== Records shown ==
* * * * * * * * *

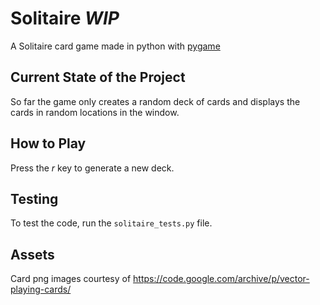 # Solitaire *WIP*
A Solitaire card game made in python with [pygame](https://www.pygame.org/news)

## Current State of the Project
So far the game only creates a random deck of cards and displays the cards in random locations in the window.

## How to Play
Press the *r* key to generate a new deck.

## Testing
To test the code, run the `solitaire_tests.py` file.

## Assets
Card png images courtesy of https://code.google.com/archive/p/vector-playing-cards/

* * * * * * * * *

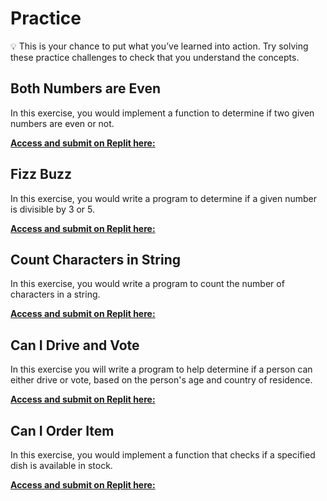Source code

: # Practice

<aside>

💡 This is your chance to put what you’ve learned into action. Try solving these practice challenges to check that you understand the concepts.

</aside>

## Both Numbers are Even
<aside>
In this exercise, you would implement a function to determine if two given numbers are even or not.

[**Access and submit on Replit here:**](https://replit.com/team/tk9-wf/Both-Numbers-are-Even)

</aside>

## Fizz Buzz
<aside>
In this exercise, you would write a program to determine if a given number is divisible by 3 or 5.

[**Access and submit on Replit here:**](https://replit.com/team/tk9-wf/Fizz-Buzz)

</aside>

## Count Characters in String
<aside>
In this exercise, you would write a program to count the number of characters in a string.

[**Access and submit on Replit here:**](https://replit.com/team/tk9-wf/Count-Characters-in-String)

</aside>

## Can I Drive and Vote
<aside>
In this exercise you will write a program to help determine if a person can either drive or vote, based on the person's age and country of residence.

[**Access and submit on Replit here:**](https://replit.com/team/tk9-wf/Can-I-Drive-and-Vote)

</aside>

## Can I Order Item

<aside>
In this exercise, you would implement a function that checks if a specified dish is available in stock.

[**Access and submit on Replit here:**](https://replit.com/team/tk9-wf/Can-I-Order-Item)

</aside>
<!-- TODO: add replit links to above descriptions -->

* * * * * * * * *

== Task instructions ==
Starting at the line that has "In this exercise, you would implement a function that" and ending at the line that has "<!-- TODO: add", please write out the lines above exactly, leaving out all others.

== Problem solution ==
In this exercise, you would implement a function that checks if a specified dish is available in stock.

[**Access and submit on Replit here:**](https://replit.com/team/tk9-wf/Can-I-Order-Item)

</aside>
<!-- TODO: add replit links to above descriptions -->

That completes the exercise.